Content starts

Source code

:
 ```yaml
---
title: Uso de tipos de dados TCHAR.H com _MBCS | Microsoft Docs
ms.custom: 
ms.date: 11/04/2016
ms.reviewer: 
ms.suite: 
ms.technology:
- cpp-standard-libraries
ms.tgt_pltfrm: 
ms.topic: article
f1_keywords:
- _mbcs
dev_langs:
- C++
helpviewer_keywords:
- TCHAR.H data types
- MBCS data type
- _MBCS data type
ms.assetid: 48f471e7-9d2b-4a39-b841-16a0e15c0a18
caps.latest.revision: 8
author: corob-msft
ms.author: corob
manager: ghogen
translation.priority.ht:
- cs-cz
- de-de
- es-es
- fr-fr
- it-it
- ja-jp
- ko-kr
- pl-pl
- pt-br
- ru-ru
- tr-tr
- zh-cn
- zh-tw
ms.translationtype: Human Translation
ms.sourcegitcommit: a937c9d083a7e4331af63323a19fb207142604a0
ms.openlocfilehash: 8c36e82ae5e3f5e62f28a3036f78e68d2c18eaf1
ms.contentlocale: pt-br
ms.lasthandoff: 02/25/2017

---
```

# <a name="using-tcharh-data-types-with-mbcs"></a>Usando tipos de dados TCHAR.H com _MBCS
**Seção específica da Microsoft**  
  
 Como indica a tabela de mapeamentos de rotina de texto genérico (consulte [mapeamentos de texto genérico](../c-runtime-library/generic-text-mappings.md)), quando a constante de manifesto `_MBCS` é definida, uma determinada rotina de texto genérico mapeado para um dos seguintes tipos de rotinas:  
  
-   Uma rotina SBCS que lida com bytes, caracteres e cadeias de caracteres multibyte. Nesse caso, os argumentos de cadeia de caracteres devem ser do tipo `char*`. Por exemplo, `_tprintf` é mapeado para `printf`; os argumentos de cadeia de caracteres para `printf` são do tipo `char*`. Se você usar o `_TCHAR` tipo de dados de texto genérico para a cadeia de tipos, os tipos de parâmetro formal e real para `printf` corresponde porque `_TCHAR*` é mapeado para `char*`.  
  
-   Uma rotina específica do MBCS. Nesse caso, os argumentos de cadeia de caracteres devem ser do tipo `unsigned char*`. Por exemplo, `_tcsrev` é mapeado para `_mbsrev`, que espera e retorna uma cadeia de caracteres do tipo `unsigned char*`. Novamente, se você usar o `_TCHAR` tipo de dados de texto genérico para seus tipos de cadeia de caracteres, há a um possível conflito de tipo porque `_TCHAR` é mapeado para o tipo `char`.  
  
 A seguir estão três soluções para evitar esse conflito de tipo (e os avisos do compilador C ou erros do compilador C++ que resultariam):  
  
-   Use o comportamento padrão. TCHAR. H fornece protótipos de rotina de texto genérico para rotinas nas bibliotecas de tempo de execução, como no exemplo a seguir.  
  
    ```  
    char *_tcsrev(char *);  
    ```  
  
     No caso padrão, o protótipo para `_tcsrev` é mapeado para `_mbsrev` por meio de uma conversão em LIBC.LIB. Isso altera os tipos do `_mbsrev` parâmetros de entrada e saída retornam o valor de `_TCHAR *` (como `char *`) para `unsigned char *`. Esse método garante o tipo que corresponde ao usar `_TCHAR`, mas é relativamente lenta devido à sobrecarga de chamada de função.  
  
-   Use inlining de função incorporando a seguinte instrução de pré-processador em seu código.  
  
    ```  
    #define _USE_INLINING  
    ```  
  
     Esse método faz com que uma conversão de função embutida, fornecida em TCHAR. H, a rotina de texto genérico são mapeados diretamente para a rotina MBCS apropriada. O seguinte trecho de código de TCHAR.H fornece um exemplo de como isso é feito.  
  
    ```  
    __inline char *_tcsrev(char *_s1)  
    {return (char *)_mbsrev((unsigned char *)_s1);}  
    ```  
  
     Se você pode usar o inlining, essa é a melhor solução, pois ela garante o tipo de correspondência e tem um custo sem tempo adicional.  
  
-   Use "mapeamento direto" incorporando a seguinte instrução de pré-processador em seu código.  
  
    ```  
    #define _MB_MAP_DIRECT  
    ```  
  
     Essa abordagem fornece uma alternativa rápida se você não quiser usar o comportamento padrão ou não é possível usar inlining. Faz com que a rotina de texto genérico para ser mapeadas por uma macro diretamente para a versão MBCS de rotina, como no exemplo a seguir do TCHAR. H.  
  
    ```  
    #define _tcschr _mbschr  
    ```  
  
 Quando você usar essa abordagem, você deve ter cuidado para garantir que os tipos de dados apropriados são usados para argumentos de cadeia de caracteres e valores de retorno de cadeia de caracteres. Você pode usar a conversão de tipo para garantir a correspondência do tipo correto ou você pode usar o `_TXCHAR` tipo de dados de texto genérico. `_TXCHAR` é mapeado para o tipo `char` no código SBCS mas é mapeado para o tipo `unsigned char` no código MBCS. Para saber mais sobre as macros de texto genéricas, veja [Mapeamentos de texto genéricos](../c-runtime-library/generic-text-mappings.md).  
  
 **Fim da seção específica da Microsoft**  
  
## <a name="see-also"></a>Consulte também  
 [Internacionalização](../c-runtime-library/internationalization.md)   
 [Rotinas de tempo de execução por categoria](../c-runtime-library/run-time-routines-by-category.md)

Content ends

Every line that contains "define" should be copied out of the data.

Written response:
    #define _USE_INLINING  
    #define _MB_MAP_DIRECT  
    #define _tcschr _mbschr  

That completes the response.